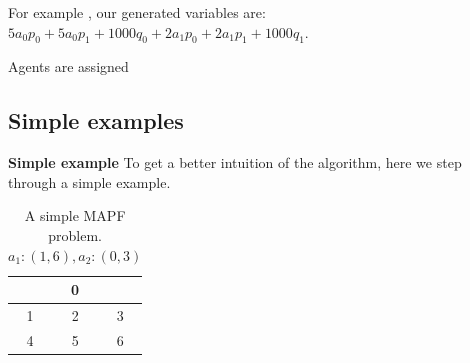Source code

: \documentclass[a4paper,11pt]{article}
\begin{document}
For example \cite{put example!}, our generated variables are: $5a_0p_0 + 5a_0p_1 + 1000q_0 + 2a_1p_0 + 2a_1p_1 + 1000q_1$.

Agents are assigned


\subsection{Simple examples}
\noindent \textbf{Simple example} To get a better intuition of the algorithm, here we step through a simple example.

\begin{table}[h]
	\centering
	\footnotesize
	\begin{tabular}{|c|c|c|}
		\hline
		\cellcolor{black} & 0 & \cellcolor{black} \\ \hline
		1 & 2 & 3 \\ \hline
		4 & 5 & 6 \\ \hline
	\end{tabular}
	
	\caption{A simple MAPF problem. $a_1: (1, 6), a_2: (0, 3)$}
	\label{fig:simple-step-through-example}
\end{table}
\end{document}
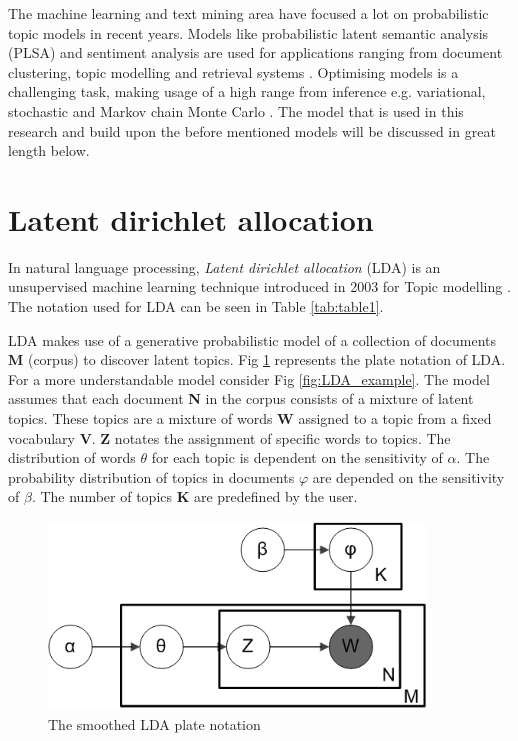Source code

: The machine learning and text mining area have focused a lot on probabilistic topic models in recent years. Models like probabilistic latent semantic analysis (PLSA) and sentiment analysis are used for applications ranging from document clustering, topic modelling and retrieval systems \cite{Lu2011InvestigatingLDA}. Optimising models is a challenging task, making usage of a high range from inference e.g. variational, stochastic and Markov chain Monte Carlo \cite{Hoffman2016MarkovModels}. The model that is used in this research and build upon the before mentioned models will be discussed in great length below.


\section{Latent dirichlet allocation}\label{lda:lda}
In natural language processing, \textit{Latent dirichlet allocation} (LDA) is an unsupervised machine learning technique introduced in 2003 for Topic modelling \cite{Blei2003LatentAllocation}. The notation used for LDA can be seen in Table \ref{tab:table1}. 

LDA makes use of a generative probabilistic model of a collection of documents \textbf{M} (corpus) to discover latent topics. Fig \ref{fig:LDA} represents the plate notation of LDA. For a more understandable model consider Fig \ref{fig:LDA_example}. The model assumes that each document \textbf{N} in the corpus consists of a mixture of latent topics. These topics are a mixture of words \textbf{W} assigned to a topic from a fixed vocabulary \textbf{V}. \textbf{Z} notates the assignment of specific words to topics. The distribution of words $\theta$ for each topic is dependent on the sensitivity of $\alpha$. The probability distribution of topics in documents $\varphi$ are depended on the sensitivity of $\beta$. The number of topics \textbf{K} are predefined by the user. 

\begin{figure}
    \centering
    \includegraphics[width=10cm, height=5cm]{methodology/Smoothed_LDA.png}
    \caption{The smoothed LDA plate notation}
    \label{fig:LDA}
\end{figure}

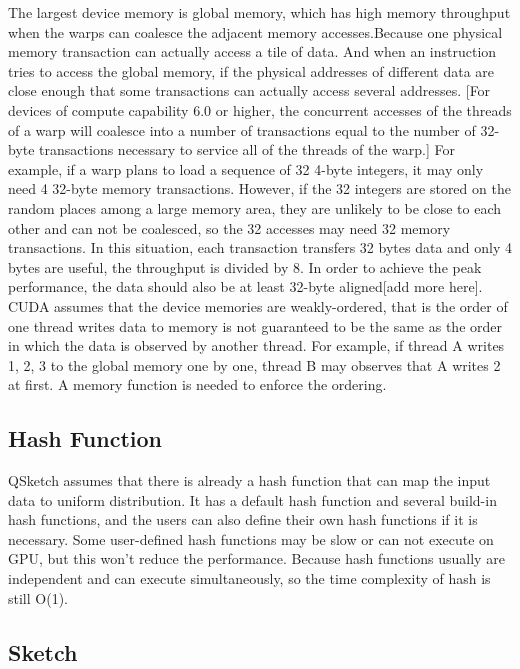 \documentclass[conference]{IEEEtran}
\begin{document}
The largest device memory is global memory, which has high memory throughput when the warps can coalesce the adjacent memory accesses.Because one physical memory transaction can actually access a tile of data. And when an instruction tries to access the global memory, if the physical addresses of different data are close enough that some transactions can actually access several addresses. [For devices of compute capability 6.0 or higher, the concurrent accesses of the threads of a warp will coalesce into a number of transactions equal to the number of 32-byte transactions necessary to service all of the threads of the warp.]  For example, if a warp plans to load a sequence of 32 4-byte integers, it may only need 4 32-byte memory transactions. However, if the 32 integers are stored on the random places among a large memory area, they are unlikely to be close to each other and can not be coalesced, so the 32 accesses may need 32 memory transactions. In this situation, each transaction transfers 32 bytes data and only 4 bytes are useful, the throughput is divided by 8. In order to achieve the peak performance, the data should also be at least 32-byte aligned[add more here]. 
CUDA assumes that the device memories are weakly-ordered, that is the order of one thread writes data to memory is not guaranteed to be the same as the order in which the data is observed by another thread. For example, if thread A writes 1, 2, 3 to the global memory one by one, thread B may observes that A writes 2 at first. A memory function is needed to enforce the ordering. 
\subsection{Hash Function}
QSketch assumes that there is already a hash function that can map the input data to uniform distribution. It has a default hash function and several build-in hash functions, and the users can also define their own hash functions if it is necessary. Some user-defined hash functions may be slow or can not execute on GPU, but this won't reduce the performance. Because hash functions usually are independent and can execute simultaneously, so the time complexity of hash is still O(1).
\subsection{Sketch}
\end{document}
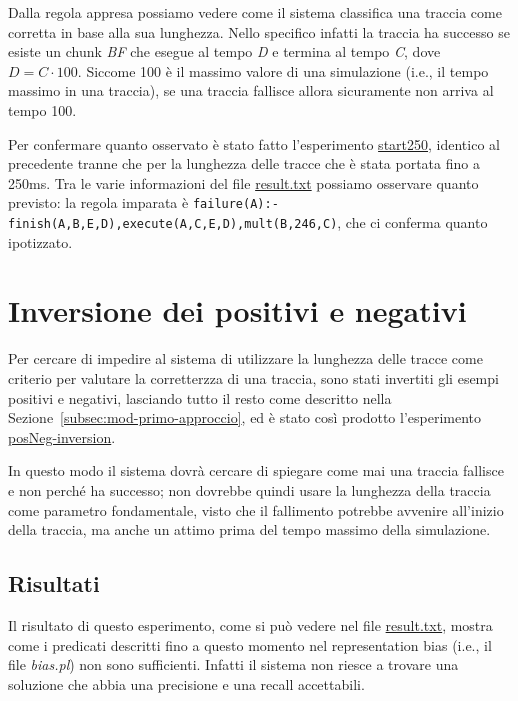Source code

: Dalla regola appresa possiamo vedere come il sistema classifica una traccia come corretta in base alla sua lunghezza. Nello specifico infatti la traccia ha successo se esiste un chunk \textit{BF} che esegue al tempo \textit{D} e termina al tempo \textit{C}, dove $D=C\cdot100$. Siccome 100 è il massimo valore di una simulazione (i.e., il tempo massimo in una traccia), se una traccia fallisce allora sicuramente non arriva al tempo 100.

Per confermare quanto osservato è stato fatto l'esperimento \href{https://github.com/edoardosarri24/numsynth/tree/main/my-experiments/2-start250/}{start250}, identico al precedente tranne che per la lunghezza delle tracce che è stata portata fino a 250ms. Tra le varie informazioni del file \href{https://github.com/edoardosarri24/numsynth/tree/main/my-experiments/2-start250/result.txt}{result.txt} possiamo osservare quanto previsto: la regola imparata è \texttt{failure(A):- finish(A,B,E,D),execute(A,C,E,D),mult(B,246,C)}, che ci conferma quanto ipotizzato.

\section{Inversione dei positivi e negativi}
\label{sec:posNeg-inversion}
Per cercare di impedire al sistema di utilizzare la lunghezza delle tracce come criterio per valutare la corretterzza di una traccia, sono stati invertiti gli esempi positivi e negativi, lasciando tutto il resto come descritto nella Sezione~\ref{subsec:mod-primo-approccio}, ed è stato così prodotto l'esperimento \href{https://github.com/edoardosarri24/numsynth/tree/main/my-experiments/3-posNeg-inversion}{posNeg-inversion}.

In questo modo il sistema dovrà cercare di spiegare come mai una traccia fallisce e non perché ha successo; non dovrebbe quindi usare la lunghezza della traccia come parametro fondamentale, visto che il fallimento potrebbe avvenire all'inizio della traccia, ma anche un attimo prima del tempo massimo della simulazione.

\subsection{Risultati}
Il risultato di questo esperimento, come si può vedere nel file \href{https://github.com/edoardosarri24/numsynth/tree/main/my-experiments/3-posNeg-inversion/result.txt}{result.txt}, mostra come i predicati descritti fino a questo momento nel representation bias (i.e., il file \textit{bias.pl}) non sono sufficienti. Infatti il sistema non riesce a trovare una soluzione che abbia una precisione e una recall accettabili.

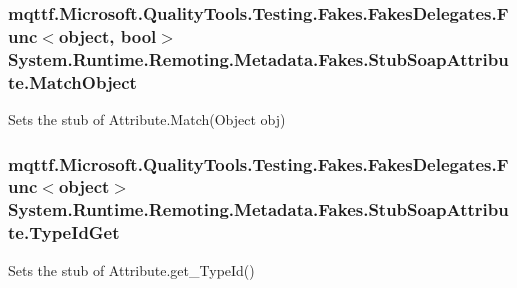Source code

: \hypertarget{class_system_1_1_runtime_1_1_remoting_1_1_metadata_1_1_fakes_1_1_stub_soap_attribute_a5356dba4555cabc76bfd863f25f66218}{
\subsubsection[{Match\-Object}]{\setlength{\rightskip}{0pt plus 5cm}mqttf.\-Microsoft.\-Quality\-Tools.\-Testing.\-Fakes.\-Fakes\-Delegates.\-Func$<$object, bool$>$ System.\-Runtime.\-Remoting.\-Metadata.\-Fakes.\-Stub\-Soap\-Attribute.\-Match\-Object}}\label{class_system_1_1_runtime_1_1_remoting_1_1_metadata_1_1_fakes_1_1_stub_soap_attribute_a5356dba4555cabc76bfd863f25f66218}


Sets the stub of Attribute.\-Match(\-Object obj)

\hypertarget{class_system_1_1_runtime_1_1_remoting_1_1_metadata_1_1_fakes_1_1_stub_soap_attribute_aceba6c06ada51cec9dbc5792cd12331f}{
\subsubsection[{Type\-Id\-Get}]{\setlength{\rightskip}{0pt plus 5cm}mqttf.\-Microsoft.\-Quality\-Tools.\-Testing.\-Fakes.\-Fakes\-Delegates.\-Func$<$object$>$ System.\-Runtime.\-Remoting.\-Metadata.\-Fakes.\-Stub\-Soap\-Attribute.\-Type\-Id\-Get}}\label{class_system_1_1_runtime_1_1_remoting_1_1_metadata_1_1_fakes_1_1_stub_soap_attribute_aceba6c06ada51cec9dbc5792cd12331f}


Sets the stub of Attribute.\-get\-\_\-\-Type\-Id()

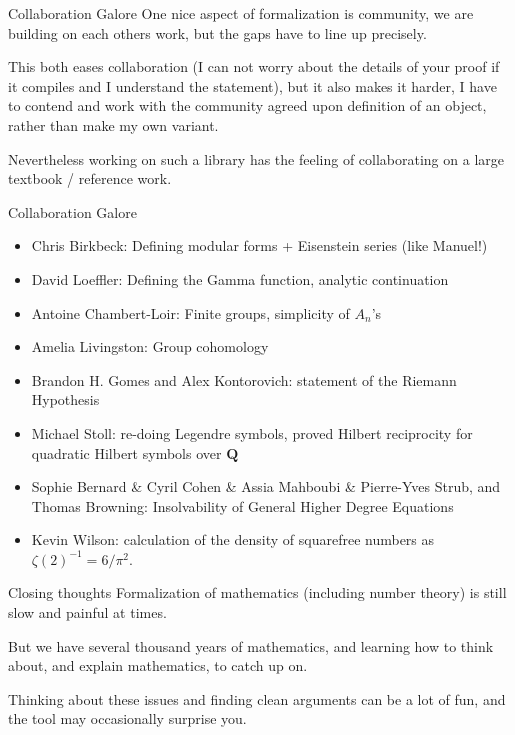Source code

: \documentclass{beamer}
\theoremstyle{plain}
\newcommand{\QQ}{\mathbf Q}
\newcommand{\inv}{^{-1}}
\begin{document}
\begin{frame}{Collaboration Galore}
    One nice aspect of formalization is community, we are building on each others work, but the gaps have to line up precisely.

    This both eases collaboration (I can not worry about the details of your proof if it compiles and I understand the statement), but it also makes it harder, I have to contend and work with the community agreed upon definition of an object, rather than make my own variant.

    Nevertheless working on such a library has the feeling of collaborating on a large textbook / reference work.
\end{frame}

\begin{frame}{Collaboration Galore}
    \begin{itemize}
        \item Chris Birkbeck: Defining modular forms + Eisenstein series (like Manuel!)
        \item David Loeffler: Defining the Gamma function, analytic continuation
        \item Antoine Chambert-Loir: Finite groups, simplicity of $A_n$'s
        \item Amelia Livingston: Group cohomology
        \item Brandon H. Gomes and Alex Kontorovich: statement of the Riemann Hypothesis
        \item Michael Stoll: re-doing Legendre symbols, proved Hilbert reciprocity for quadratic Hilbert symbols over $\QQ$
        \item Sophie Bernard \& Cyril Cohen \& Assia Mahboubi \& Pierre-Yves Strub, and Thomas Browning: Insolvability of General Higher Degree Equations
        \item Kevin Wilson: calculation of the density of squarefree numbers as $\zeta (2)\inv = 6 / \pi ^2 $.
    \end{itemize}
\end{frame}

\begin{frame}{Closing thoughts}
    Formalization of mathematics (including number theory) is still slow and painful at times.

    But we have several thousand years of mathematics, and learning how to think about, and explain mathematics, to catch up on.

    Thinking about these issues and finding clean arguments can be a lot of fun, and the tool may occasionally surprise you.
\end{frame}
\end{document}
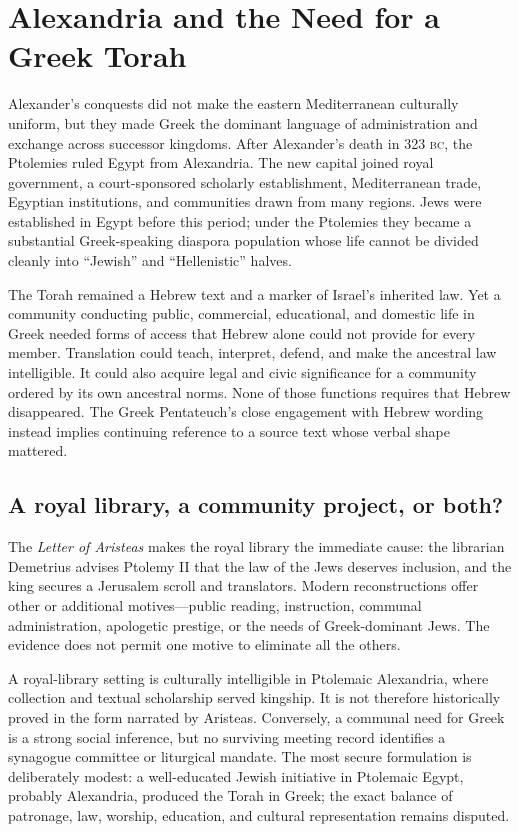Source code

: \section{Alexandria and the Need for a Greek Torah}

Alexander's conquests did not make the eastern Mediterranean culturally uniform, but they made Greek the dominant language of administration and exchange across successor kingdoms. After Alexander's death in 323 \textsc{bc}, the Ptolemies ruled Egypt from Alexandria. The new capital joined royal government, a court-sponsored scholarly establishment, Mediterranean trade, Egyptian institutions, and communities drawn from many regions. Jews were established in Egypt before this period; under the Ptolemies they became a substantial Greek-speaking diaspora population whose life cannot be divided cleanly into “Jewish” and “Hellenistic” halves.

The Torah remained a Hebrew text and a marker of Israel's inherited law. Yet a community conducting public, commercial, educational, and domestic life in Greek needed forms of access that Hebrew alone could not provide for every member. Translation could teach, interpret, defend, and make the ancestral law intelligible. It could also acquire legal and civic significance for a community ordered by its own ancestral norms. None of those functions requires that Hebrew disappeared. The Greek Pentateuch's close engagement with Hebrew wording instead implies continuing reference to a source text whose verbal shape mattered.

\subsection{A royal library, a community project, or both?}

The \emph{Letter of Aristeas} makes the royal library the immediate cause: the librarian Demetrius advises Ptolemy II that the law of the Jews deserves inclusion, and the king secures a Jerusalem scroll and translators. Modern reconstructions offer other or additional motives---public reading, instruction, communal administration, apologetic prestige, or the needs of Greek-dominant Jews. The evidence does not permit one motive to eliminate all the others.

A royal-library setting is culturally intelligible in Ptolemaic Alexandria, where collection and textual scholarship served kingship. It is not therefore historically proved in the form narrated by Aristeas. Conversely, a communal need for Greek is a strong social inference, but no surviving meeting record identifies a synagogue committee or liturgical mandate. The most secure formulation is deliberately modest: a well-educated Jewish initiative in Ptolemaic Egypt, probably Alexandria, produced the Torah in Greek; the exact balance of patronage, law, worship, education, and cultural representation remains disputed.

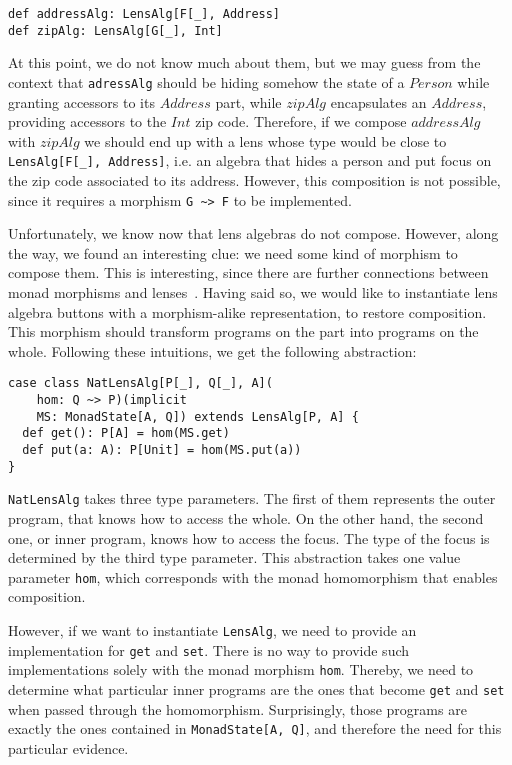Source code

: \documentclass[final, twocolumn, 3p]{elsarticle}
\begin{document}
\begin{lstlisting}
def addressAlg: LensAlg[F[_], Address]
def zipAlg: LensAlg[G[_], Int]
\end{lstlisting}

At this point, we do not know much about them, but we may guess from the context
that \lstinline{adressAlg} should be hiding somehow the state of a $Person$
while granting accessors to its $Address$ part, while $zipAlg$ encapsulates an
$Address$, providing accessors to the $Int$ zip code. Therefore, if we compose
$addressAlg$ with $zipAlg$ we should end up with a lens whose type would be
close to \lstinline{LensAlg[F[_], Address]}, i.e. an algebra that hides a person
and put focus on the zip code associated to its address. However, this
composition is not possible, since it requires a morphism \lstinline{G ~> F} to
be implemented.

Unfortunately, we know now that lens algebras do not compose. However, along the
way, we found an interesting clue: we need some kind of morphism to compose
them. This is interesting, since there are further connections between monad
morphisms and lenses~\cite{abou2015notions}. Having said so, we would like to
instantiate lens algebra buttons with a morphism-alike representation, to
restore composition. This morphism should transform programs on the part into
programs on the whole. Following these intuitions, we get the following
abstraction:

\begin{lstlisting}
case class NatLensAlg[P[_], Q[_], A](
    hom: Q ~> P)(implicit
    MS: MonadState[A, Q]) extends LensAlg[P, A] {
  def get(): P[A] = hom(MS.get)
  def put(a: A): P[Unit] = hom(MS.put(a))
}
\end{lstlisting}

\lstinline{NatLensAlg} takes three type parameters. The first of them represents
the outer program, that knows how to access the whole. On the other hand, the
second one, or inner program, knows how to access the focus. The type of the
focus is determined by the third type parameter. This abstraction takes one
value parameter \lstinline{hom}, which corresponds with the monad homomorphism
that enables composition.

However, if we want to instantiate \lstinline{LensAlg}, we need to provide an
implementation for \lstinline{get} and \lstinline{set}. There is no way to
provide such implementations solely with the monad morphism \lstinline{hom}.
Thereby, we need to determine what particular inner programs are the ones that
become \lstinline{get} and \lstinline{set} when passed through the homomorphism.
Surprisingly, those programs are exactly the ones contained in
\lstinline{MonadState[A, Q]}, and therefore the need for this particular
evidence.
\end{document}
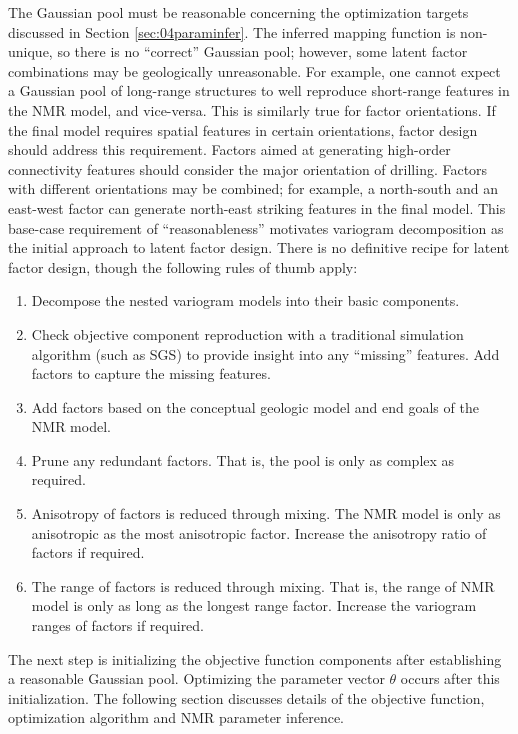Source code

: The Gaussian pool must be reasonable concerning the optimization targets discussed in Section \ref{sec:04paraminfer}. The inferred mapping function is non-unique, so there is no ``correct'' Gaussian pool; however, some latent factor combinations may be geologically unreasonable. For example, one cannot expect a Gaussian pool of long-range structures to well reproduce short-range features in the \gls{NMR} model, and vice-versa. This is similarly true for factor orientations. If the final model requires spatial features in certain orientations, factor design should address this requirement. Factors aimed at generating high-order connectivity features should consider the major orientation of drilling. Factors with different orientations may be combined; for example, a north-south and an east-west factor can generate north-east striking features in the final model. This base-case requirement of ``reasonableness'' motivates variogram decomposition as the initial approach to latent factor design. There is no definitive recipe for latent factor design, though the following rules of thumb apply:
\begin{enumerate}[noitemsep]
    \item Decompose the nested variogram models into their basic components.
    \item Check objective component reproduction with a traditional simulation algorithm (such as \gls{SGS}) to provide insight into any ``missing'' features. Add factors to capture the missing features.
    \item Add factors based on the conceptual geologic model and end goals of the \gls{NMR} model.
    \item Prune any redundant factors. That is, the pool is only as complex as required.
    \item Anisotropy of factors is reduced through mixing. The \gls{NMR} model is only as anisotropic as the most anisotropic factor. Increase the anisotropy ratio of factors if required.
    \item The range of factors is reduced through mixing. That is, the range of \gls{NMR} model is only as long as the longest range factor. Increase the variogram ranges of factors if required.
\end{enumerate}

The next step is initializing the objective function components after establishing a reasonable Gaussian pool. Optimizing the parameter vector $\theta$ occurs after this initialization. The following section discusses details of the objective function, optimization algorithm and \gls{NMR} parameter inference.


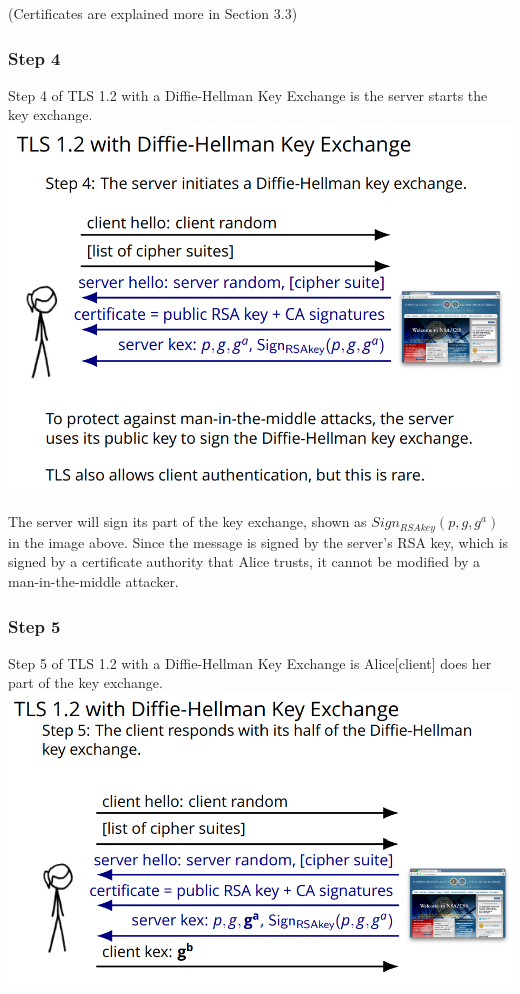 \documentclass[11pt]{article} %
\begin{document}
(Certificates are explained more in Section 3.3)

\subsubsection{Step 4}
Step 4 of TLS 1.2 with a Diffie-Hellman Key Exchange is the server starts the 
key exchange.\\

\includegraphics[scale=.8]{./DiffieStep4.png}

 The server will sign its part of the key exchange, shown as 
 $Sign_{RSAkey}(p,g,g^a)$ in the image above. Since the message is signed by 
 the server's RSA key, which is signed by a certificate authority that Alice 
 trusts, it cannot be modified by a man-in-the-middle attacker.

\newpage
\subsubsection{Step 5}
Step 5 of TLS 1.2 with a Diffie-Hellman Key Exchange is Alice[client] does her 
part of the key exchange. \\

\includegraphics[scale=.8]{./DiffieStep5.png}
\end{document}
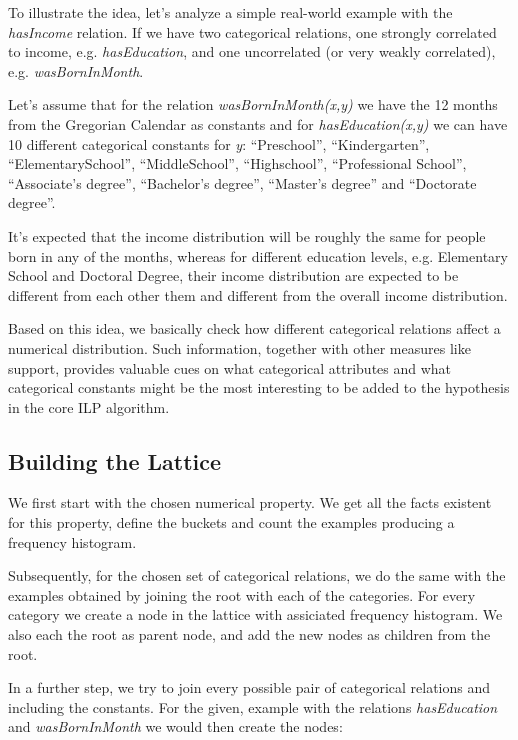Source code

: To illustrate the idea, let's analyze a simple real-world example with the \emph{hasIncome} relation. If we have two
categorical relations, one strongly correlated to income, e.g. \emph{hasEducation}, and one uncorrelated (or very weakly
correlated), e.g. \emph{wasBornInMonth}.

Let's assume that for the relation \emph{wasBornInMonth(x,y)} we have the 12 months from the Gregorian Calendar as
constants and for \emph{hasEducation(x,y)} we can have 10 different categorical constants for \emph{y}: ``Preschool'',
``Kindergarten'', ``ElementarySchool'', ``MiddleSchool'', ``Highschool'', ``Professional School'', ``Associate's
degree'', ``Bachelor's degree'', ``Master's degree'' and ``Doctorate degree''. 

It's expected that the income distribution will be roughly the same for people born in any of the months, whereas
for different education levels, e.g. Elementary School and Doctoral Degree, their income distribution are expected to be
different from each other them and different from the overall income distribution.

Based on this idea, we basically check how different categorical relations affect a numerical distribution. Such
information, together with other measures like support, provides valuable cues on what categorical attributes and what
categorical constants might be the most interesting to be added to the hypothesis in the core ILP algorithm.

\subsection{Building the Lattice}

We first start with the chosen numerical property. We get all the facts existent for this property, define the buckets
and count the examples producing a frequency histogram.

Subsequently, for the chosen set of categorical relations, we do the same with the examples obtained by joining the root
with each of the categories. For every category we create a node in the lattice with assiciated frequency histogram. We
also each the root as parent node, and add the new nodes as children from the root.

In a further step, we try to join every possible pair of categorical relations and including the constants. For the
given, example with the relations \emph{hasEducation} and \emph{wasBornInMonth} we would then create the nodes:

TASK GOAL = List all lines above in which the string "result" appears.

COMPLETED EXERCISE =
Per confermare quanto osservato è stato fatto l'esperimento \href{https://github.com/edoardosarri24/numsynth/tree/main/my-experiments/2-start250/}{start250}, identico al precedente tranne che per la lunghezza delle tracce che è stata portata fino a 250ms. Tra le varie informazioni del file \href{https://github.com/edoardosarri24/numsynth/tree/main/my-experiments/2-start250/result.txt}{result.txt} possiamo osservare quanto previsto: la regola imparata è \texttt{failure(A):- finish(A,B,E,D),execute(A,C,E,D),mult(B,246,C)}, che ci conferma quanto ipotizzato.
Il risultato di questo esperimento, come si può vedere nel file \href{https://github.com/edoardosarri24/numsynth/tree/main/my-experiments/3-posNeg-inversion/result.txt}{result.txt}, mostra come i predicati descritti fino a questo momento nel representation bias (i.e., il file \textit{bias.pl}) non sono sufficienti. Infatti il sistema non riesce a trovare una soluzione che abbia una precisione e una recall accettabili.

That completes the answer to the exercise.